Dr. Fauci’s example tells me that our students desire our wisdom. 

In the face of unfamiliar territory and an uncertain future, they don’t need us brushing aside their anxieties. We aren’t expected to have answers for what we have never experienced before. However, our students need us to engage in open, honest, straightforward conversation about what is happening. The pandemic isn’t a secret. They are living through this with us. Approach the conversation—don’t avoid it.

Paul’s example tells me that our students need us to demonstrate HOW to walk through it. 

We can acknowledge the presence of anxiety but help them draw a distinction between the care and concern that comes from our calling and the worry and fret that accompany fear. Parents, just like when our kids were little and scared of the dark, terrified of thunder, or afraid of falling, our influence is so much stronger when we stay calm and help them find their balance.
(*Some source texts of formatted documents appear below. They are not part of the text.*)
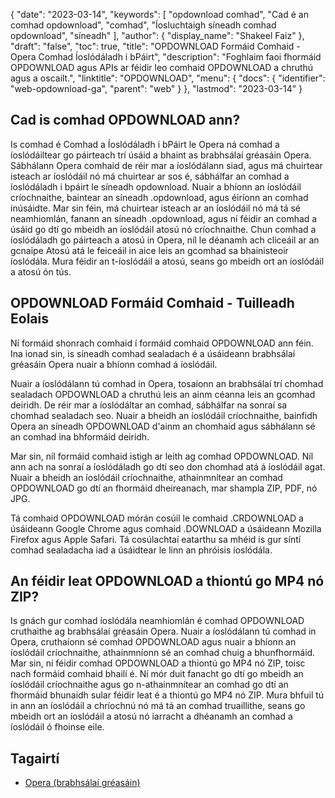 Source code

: {
  "date": "2023-03-14",
  "keywords": [
"opdownload comhad",
"Cad é an comhad opdownload",
"comhad",
"Íosluchtaigh síneadh comhad opdownload",
"síneadh"
],
  "author": {
    "display_name": "Shakeel Faiz"
},
  "draft": "false",
  "toc": true,
  "title": "OPDOWNLOAD Formáid Comhaid - Opera Comhad Íoslódáladh i bPáirt",
  "description": "Foghlaim faoi fhormáid OPDOWNLOAD agus APIs ar féidir leo comhaid OPDOWNLOAD a chruthú agus a oscailt.",
  "linktitle": "OPDOWNLOAD",
  "menu": {
    "docs": {
      "identifier": "web-opdownload-ga",
      "parent": "web"
}
},
  "lastmod": "2023-03-14"
}

## Cad is comhad OPDOWNLOAD ann?

Is comhad é Comhad a Íoslódáladh i bPáirt le Opera ná comhad a íoslódáiltear go páirteach trí úsáid a bhaint as brabhsálaí gréasáin Opera. Sábhálann Opera comhaid de réir mar a íoslódálann siad, agus má chuirtear isteach ar íoslódáil nó má chuirtear ar sos é, sábhálfar an comhad a íoslódáladh i bpáirt le síneadh opdownload. Nuair a bhíonn an íoslódáil críochnaithe, baintear an síneadh .opdownload, agus éiríonn an comhad inúsáidte. Mar sin féin, má chuirtear isteach ar an íoslódáil nó má tá sé neamhiomlán, fanann an síneadh .opdownload, agus ní féidir an comhad a úsáid go dtí go mbeidh an íoslódáil atosú nó críochnaithe. Chun comhad a íoslódáladh go páirteach a atosú in Opera, níl le déanamh ach cliceáil ar an gcnaipe Atosú atá le feiceáil in aice leis an gcomhad sa bhainisteoir íoslódála. Mura féidir an t-íoslódáil a atosú, seans go mbeidh ort an íoslódáil a atosú ón tús.

## OPDOWNLOAD Formáid Comhaid - Tuilleadh Eolais

Ní formáid shonrach comhaid í formáid comhaid OPDOWNLOAD ann féin. Ina ionad sin, is síneadh comhad sealadach é a úsáideann brabhsálaí gréasáin Opera nuair a bhíonn comhad á íoslódáil.

Nuair a íoslódálann tú comhad in Opera, tosaíonn an brabhsálaí trí chomhad sealadach OPDOWNLOAD a chruthú leis an ainm céanna leis an gcomhad deiridh. De réir mar a íoslódáltar an comhad, sábhálfar na sonraí sa chomhad sealadach seo. Nuair a bheidh an íoslódáil críochnaithe, bainfidh Opera an síneadh OPDOWNLOAD d'ainm an chomhaid agus sábhálann sé an comhad ina bhformáid deiridh.

Mar sin, níl formáid comhaid istigh ar leith ag comhad OPDOWNLOAD. Níl ann ach na sonraí a íoslódáladh go dtí seo don chomhad atá á íoslódáil agat. Nuair a bheidh an íoslódáil críochnaithe, athainmnítear an comhad OPDOWNLOAD go dtí an fhormáid dheireanach, mar shampla ZIP, PDF, nó JPG.

Tá comhaid OPDOWNLOAD mórán cosúil le comhaid .CRDOWNLOAD a úsáideann Google Chrome agus comhaid .DOWNLOAD a úsáideann Mozilla Firefox agus Apple Safari. Tá cosúlachtaí eatarthu sa mhéid is gur síntí comhad sealadacha iad a úsáidtear le linn an phróisis íoslódála.

## An féidir leat OPDOWNLOAD a thiontú go MP4 nó ZIP?

Is gnách gur comhad íoslódála neamhiomlán é comhad OPDOWNLOAD cruthaithe ag brabhsálaí gréasáin Opera. Nuair a íoslódálann tú comhad in Opera, cruthaíonn sé comhad OPDOWNLOAD agus nuair a bhíonn an íoslódáil críochnaithe, athainmníonn sé an comhad chuig a bhunfhormáid. Mar sin, ní féidir comhad OPDOWNLOAD a thiontú go MP4 nó ZIP, toisc nach formáid comhaid bhailí é. Ní mór duit fanacht go dtí go mbeidh an íoslódáil críochnaithe agus go n-athainmnítear an comhad go dtí an fhormáid bhunaidh sular féidir leat é a thiontú go MP4 nó ZIP. Mura bhfuil tú in ann an íoslódáil a chríochnú nó má tá an comhad truaillithe, seans go mbeidh ort an íoslódáil a atosú nó iarracht a dhéanamh an comhad a íoslódáil ó fhoinse eile.

## Tagairtí
* [Opera (brabhsálaí gréasáin)](https://en.wikipedia.org/wiki/Opera_(web_browser))


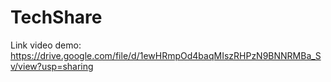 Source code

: # TechShare
Link video demo: https://drive.google.com/file/d/1ewHRmpOd4baqMIszRHPzN9BNNRMBa_Sv/view?usp=sharing
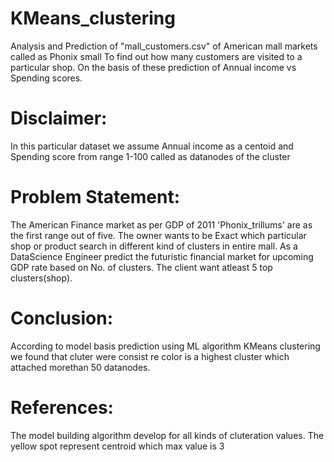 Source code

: # KMeans_clustering
Analysis and Prediction of "mall_customers.csv" of American mall markets called as Phonix small To find out how many customers are visited to a particular shop. On the basis of these prediction of Annual income vs Spending scores.

# Disclaimer:
In this particular dataset we assume Annual income as a centoid and Spending score from range 1-100 called as datanodes of the cluster

# Problem Statement:
The American Finance market as per GDP of 2011 'Phonix_trillums' are as the first range out of five.
The owner wants to be Exact which particular shop or product search in different kind of clusters in entire mall.
As a DataScience Engineer predict the futuristic financial market for upcoming GDP rate based on No. of clusters.
The client want atleast 5 top clusters(shop).

# Conclusion:
According to model basis prediction using ML algorithm KMeans clustering we found that cluter were consist re color is a highest cluster which attached morethan 50 datanodes.

# References: 
The model building algorithm develop for all kinds of cluteration values. The yellow spot represent centroid which max value is 3
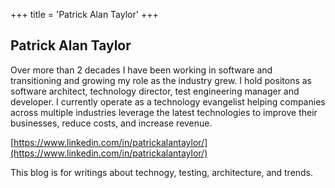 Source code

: +++
title = 'Patrick Alan Taylor'
+++


## Patrick Alan Taylor

Over more than 2 decades I have been working in software and transitioning and growing my role as the industry grew. I hold positons as software architect, technology director, test engineering manager and developer. I currently operate as a technology evangelist helping companies across multiple industries leverage the latest technologies to improve their businesses, reduce costs, and increase revenue.

[https://www.linkedin.com/in/patrickalantaylor/](https://www.linkedin.com/in/patrickalantaylor/)

This blog is for writings about technogy, testing, architecture, and trends.
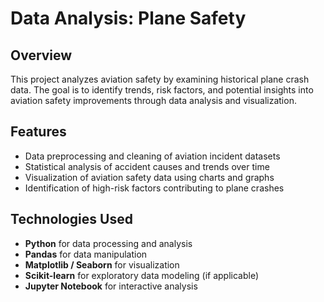 # Data Analysis: Plane Safety

## Overview
This project analyzes aviation safety by examining historical plane crash data. The goal is to identify trends, risk factors, and potential insights into aviation safety improvements through data analysis and visualization.

## Features
- Data preprocessing and cleaning of aviation incident datasets
- Statistical analysis of accident causes and trends over time
- Visualization of aviation safety data using charts and graphs
- Identification of high-risk factors contributing to plane crashes

## Technologies Used
- **Python** for data processing and analysis
- **Pandas** for data manipulation
- **Matplotlib / Seaborn** for visualization
- **Scikit-learn** for exploratory data modeling (if applicable)
- **Jupyter Notebook** for interactive analysis

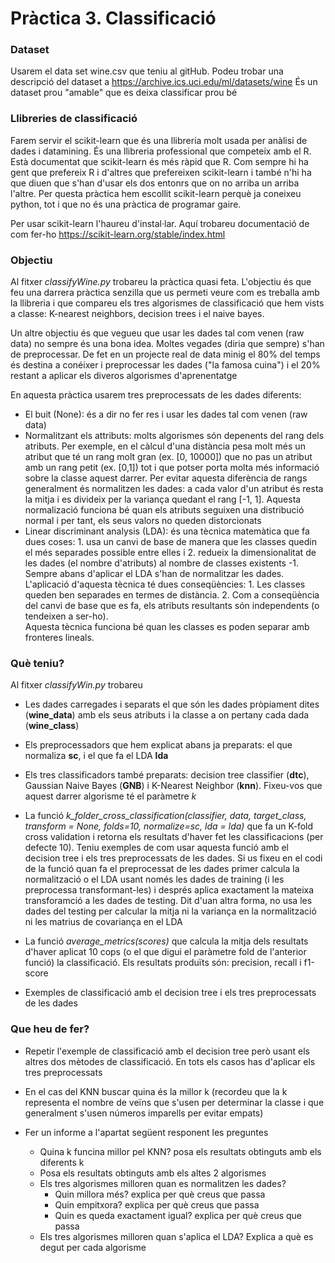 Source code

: # Pràctica 3. Classificació

### Dataset
Usarem el data set wine.csv que teniu al gitHub. Podeu trobar una descripció del dataset a 
https://archive.ics.uci.edu/ml/datasets/wine
És un dataset prou "amable" que es deixa classificar prou bé

### Llibreries de classificació
Farem servir el scikit-learn  que és una llibreria molt usada per anàlisi de dades i datamining. És una llibreria 
professional que competeix amb el R. Està documentat que scikit-learn és més ràpid que R. Com sempre hi ha gent
que prefereix R i d'altres que prefereixen scikit-learn i també n'hi ha que diuen que s'han d'usar els dos entonrs que
on no arriba un arriba l'altre. Per questa pràctica hem escollit scikit-learn perquè ja coneixeu python, tot i que no
és una pràctica de programar gaire.

Per usar scikit-learn l'haureu d'instal·lar. Aquí trobareu documentació de com fer-ho 
https://scikit-learn.org/stable/index.html

### Objectiu
Al fitxer *classifyWine.py* trobareu la pràctica quasi feta. L'objectiu és que feu una darrera pràctica senzilla que 
us permeti veure com es treballa amb la llibreria i que compareu els tres algorismes de classificació que hem vists a classe: K-nearest
neighbors, decision trees i el naive bayes. 

Un altre objectiu és que vegueu que usar les dades tal com venen (raw data) no sempre és una bona idea. Moltes vegades
(diria que sempre) s'han de preprocessar. De fet en un projecte real de data minig el 80% del temps és destina a conéixer
i preprocessar les dades ("la famosa cuina") i el 20% restant a aplicar els diveros algorismes d'aprenentatge  

En aquesta pràctica usarem tres preprocessats de les dades diferents:
* El buit (None): és a dir no fer res i usar les dades tal com venen (raw data)
* Normalitzant els attributs: molts algorismes són depenents del rang dels atributs. Per exemple, en el càlcul d'una 
distància pesa molt més un atribut que té un rang molt gran (ex. [0, 10000]) que no pas un atribut amb un rang petit
(ex. [0,1]) tot i que potser porta molta més informació sobre la classe aquest darrer. Per evitar aquesta
diferència de rangs generalment és normalitzen les dades: a cada valor d'un atribut és resta la mitja i es divideix per
la variança quedant el rang [-1, 1]. Aquesta normalizació funciona bé quan els atributs seguixen una distribució normal i
per tant, els seus valors no queden distorcionats
* Linear discriminant analysis (LDA): és una tècnica matemàtica que fa dues coses: 1. usa un canvi de base de manera que les 
classes quedin el més separades possible entre elles i 2. redueix la dimensionalitat de les dades (el nombre d'atributs)
al nombre de classes existents -1. Sempre abans d'aplicar el LDA s'han de normalitzar les dades. L'aplicació d'aquesta 
tècnica té dues conseqüències: 1. Les classes queden ben 
separades en termes de distància. 2. Com a conseqüència del canvi de base que es fa, els atributs resultants són independents
(o tendeixen a ser-ho).  
Aquesta tècnica funciona bé quan les classes es poden separar amb fronteres lineals. 

### Què teniu?
Al fitxer *classifyWin.py* trobareu

* Les dades carregades i separats el que són les dades pròpiament dites (**wine_data**) amb els seus atributs i la 
classe a on pertany cada dada (**wine_class**)

* Els preprocessadors que hem explicat abans ja preparats: el que normaliza **sc**, 
i el que fa el LDA **lda** 

* Els tres classificadors també preparats: decision tree classifier (**dtc**), Gaussian Naive Bayes (**GNB**) i K-Nearest
Neighbor (**knn**). Fixeu-vos que aquest darrer algorisme té el paràmetre *k* 

* La funció *k_folder_cross_classification(classifier, data, target_class, transform = None, folds=10, normalize=sc, lda = lda)*
que fa un K-fold cross validation i retorna els resultats d'haver fet les classificacions (per defecte 10). Teniu exemples
de com usar aquesta funció amb el decision tree i els tres preprocessats de les dades.
Si us fixeu en el codi de la funció quan fa el preprocessat de les dades primer calcula la normalització o el LDA usant
només les dades de training (i les preprocessa transformant-les) i després aplica exactament la mateixa transforamció
a les dades de testing. Dit d'uan altra forma, no usa les dades del testing per calcular la mitja ni la variança en la 
normalització ni les matrius de covariança en el LDA

* La funció *average_metrics(scores)* que calcula la mitja dels resultats d'haver aplicat 10 cops (o el que digui el
paràmetre fold de l'anterior funció) la classificació. Els resultats produïts són: precision, recall i f1-score

* Exemples de classificació amb el decision tree i els tres preprocessats de les dades

### Que heu de fer?
* Repetir l'exemple de classificació amb el decision tree però usant els altres dos mètodes de classificació. En tots els
casos has d'aplicar els tres preprocessats

* En el cas del KNN buscar quina és la millor k (recordeu que la k representa el nombre de veïns que s'usen per determinar
la classe i que generalment s'usen números imparells per evitar empats)

* Fer un informe a l'apartat següent responent les preguntes
    * Quina k funcina millor pel KNN? posa els resultats obtinguts amb els diferents k
    * Posa els resultats obtinguts amb els altes 2 algorismes
    * Els tres algorismes milloren quan es normalitzen les dades? 
        * Quin millora més? explica per què creus que passa
        * Quin empitxora? explica per què creus que passa
        * Quin es queda exactament igual? explica per què creus que passa
    * Els tres algorismes milloren quan s'aplica el LDA? Explica a què es degut per cada algorisme
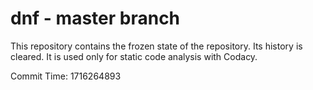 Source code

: # dnf - master branch

This repository contains the frozen state of the repository.
Its history is cleared. It is used only for static code
analysis with Codacy.

Commit Time: 1716264893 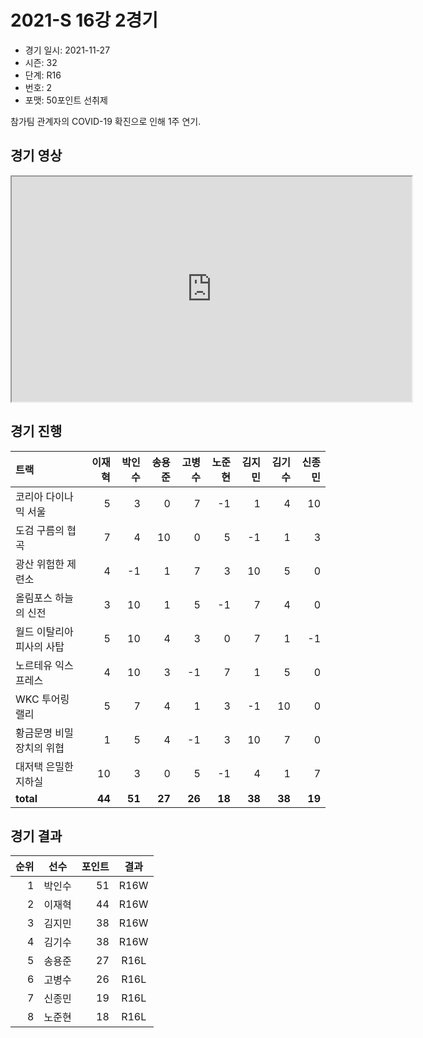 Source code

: # 2021-S 16강 2경기

- 경기 일시: 2021-11-27
- 시즌: 32
- 단계: R16
- 번호: 2
- 포맷: 50포인트 선취제



참가팀 관계자의 COVID-19 확진으로 인해 1주 연기.

## 경기 영상
<iframe width="640" height="360"
src="https://www.youtube.com/embed/ycxsTpZPmRE">
</iframe>

## 경기 진행

| 트랙 | 이재혁 | 박인수 | 송용준 | 고병수 | 노준현 | 김지민 | 김기수 | 신종민 |
|:---|---:|---:|---:|---:|---:|---:|---:|---:|
| 코리아 다이나믹 서울 | 5 | 3 | 0 | 7 | -1 | 1 | 4 | 10 |
| 도검 구름의 협곡 | 7 | 4 | 10 | 0 | 5 | -1 | 1 | 3 |
| 광산 위험한 제련소 | 4 | -1 | 1 | 7 | 3 | 10 | 5 | 0 |
| 올림포스 하늘의 신전 | 3 | 10 | 1 | 5 | -1 | 7 | 4 | 0 |
| 월드 이탈리아 피사의 사탑 | 5 | 10 | 4 | 3 | 0 | 7 | 1 | -1 |
| 노르테유 익스프레스 | 4 | 10 | 3 | -1 | 7 | 1 | 5 | 0 |
| WKC 투어링 랠리 | 5 | 7 | 4 | 1 | 3 | -1 | 10 | 0 |
| 황금문명 비밀장치의 위협 | 1 | 5 | 4 | -1 | 3 | 10 | 7 | 0 |
| 대저택 은밀한 지하실 | 10 | 3 | 0 | 5 | -1 | 4 | 1 | 7 |
| __total__ | __44__ | __51__ | __27__ | __26__ | __18__ | __38__ | __38__ | __19__ |




## 경기 결과

| 순위 | 선수 | 포인트 | 결과 |
|---:|:---:|---:|:---:|
| 1 | 박인수 | 51 | R16W |
| 2 | 이재혁 | 44 | R16W |
| 3 | 김지민 | 38 | R16W |
| 4 | 김기수 | 38 | R16W |
| 5 | 송용준 | 27 | R16L |
| 6 | 고병수 | 26 | R16L |
| 7 | 신종민 | 19 | R16L |
| 8 | 노준현 | 18 | R16L |

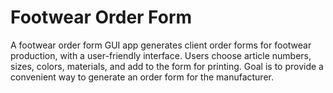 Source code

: # Footwear Order Form
A footwear order form GUI app generates client order forms for footwear production, with a user-friendly interface. Users choose article numbers, sizes, colors, materials, and add to the form for printing. Goal is to provide a convenient way to generate an order form for the manufacturer.
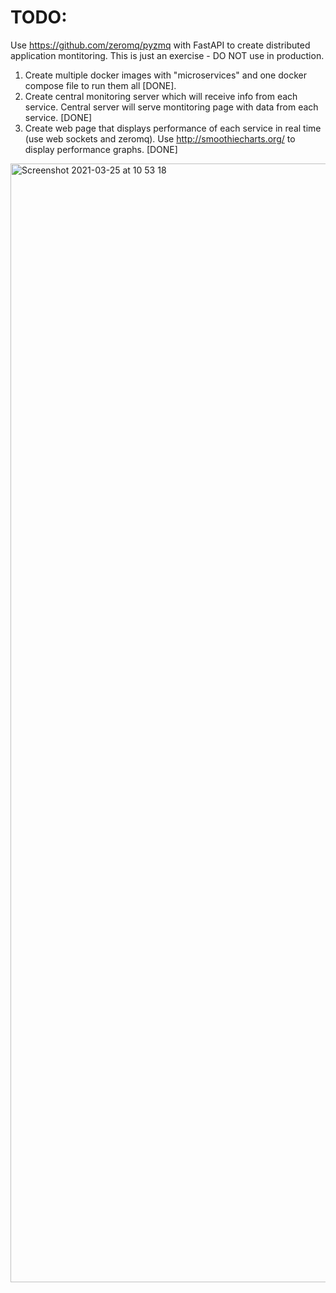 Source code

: # TODO:

Use https://github.com/zeromq/pyzmq with FastAPI to create distributed application montitoring. This is just an exercise - DO NOT use in production.


1. Create multiple docker images with "microservices" and one docker compose file to run them all [DONE].
2. Create central monitoring server which will receive info from each service. Central server will serve montitoring page with data from each service. [DONE]
3. Create web page that displays performance of each service in real time (use web sockets and zeromq). Use http://smoothiecharts.org/ to display performance graphs. [DONE]

<img width="1790" alt="Screenshot 2021-03-25 at 10 53 18" src="https://user-images.githubusercontent.com/16268031/112456983-923ddc00-8d5b-11eb-8869-9dbab0c07742.png">


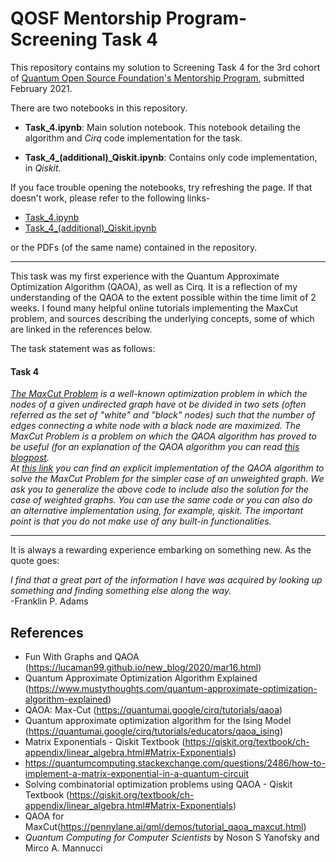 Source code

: # QOSF Mentorship Program- Screening Task 4
This repository contains my solution to Screening Task 4 for the 3rd cohort of [Quantum Open Source Foundation's Mentorship Program](https://qosf.org/qc_mentorship/), submitted February 2021.  

There are two notebooks in this repository.  

* **Task_4.ipynb**: Main solution notebook. This notebook detailing the algorithm and _Cirq_ code implementation for the task.  

* **Task_4_(additional)_Qiskit.ipynb**: Contains only code implementation, in _Qiskit_.

If you face trouble opening the notebooks, try refreshing the page. If that doesn't work, please refer to the following links-
* [Task_4.ipynb](https://nbviewer.jupyter.org/github/Jwala-1908/QOSF-Mentorship-Task-4/blob/main/Task_4.ipynb)
* [Task_4_(additional)_Qiskit.ipynb](https://nbviewer.jupyter.org/github/Jwala-1908/QOSF-Mentorship-Task-4/blob/main/Task_4_(additional)_Qiskit.ipynb)

or the PDFs (of the same name) contained in the repository.

---

This task was my first experience with the Quantum Approximate Optimization Algorithm (QAOA), as well as Cirq. It is a reflection of my understanding of the QAOA to the extent possible within the time limit of 2 weeks. I found many helpful online tutorials implementing the MaxCut problem, and sources describing the underlying concepts, some of which are linked in the references below.  

The task statement was as follows:  
#### Task 4
_[The MaxCut Problem](https://en.wikipedia.org/wiki/Maximum_cut) is a well-known optimization problem in which the nodes of a given undirected graph have ot be divided in two sets (often referred as the set of "white" and "black" nodes) such that the number of edges connecting a white node with a black node are maximized. The MaxCut Problem is a problem on which the QAOA algorithm has proved to be useful (for an explanation of the QAOA algorithm you can read [this blogpost](https://www.mustythoughts.com/quantum-approximate-optimization-algorithm-explained).  
At [this link](https://lucaman99.github.io/new_blog/2020/mar16.html) you can find an explicit implementation of the QAOA algorithm to solve the MaxCut Problem for the simpler case of an unweighted graph. We ask you to generalize the above code to include also the solution for the case of weighted graphs. You can use the same code or you can also do an alternative implementation using, for example, qiskit. The important point is that you do not make use of any built-in functionalities._

---

It is always a rewarding experience embarking on something new. As the quote goes:  

_I find that a great part of the information I have was acquired by looking up something and finding something else along the way._  
-Franklin P. Adams


## References
* Fun With Graphs and QAOA (https://lucaman99.github.io/new_blog/2020/mar16.html)
* Quantum Approximate Optimization Algorithm Explained (https://www.mustythoughts.com/quantum-approximate-optimization-algorithm-explained)
* QAOA: Max-Cut (https://quantumai.google/cirq/tutorials/qaoa)
* Quantum approximate optimization algorithm for the Ising Model (https://quantumai.google/cirq/tutorials/educators/qaoa_ising)
* Matrix Exponentials - Qiskit Textbook (https://qiskit.org/textbook/ch-appendix/linear_algebra.html#Matrix-Exponentials)
* https://quantumcomputing.stackexchange.com/questions/2486/how-to-implement-a-matrix-exponential-in-a-quantum-circuit
* Solving combinatorial optimization problems using QAOA - Qiskit Textbook (https://qiskit.org/textbook/ch-appendix/linear_algebra.html#Matrix-Exponentials)
* QAOA for MaxCut(https://pennylane.ai/qml/demos/tutorial_qaoa_maxcut.html)
* _Quantum Computing for Computer Scientists_ by Noson S Yanofsky and Mirco A. Mannucci
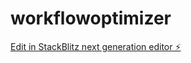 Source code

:# workflowoptimizer

[Edit in StackBlitz next generation editor ⚡️](https://stackblitz.com/~/github.com/mrmallaser/workflowoptimizer) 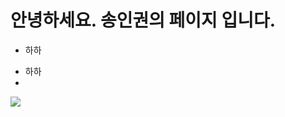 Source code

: # 안녕하세요. 송인권의 페이지 입니다.
* 하하
- 하하
- 
![](https://encrypted-tbn0.gstatic.com/images?q=tbn:ANd9GcQRXfalFd706hkVauILkrYdIhWvR6kDX1pwYkVz1Fj1Z3_1RBqc)
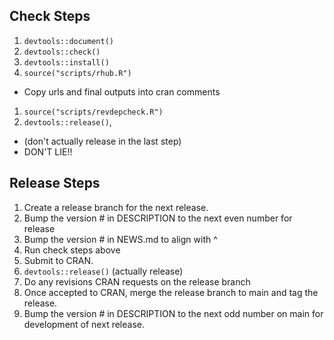 
## Check Steps

1. `devtools::document()`
1. `devtools::check()`
1. `devtools::install()`
1. `source("scripts/rhub.R")`
  * Copy urls and final outputs into cran comments
1. `source("scripts/revdepcheck.R")`
1. `devtools::release()`,
  * (don't actually release in the last step)
  * DON'T LIE!!


## Release Steps

1. Create a release branch for the next release.
1. Bump the version # in DESCRIPTION to the next even number for release
1. Bump the version # in NEWS.md to align with ^
1. Run check steps above
1. Submit to CRAN.
  1. `devtools::release()` (actually release)
1. Do any revisions CRAN requests on the release branch
1. Once accepted to CRAN, merge the release branch to main and tag the release.
1. Bump the version # in DESCRIPTION to the next odd number on main for development of next release.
It is a monumental task to turn off the worry switch, but our students need us to show them what it looks like to drop an anchor for stability in the middle of the storm. 

When we continue beyond verse 6, Philippians chapter 4 becomes our handbook on parenting in a pandemic after all. Instead of running away from the danger, it tells us to focus on running toward our very present Lord (Philippians 4:5), knowing that the “God of Peace” (Phil 4:9) is with us and ready to help us show our students what that looks like. We can’t outrun this storm, but we can live through the pandemic by keeping our eyes on our best hero and role model, and asking Him to be our calm, no matter what the circumstances. Pastor Amy stated it well when she said, "Anxiety seeks to create safety from creating certainty. Peace does not come from finding a boat with no storms. It comes from having Jesus in the boat." Amen!